EXERCISE DETAILS: Give the number of lines in the data below where the string "experiences" occurs, and nothing else.

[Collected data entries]
===

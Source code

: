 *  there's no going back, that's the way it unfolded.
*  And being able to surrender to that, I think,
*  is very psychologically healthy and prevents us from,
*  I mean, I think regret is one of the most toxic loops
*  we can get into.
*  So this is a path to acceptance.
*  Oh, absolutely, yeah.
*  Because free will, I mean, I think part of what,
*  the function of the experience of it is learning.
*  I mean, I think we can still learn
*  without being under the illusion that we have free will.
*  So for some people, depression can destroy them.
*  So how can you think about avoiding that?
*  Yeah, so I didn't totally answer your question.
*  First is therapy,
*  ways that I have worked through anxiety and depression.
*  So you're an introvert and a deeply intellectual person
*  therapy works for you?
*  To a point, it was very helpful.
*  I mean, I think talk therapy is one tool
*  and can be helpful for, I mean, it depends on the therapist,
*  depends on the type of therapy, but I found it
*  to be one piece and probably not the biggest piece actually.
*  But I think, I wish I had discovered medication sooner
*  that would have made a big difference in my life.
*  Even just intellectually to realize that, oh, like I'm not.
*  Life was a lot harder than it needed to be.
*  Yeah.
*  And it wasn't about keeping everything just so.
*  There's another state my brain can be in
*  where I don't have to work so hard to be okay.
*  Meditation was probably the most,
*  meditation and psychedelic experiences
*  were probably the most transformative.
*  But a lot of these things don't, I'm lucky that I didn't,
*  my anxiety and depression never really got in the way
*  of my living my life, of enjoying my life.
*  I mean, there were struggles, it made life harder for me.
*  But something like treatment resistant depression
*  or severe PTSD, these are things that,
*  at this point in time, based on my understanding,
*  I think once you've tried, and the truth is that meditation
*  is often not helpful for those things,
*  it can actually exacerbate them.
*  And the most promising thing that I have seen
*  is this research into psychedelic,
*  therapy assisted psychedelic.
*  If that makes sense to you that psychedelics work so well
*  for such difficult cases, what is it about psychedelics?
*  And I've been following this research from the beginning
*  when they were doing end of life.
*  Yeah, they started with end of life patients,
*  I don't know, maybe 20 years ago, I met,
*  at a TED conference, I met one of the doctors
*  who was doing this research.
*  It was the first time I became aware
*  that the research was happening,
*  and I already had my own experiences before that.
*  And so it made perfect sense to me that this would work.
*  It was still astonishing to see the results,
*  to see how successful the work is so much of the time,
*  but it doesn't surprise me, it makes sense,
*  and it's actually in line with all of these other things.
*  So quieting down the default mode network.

===

TASK OUTPUT: 2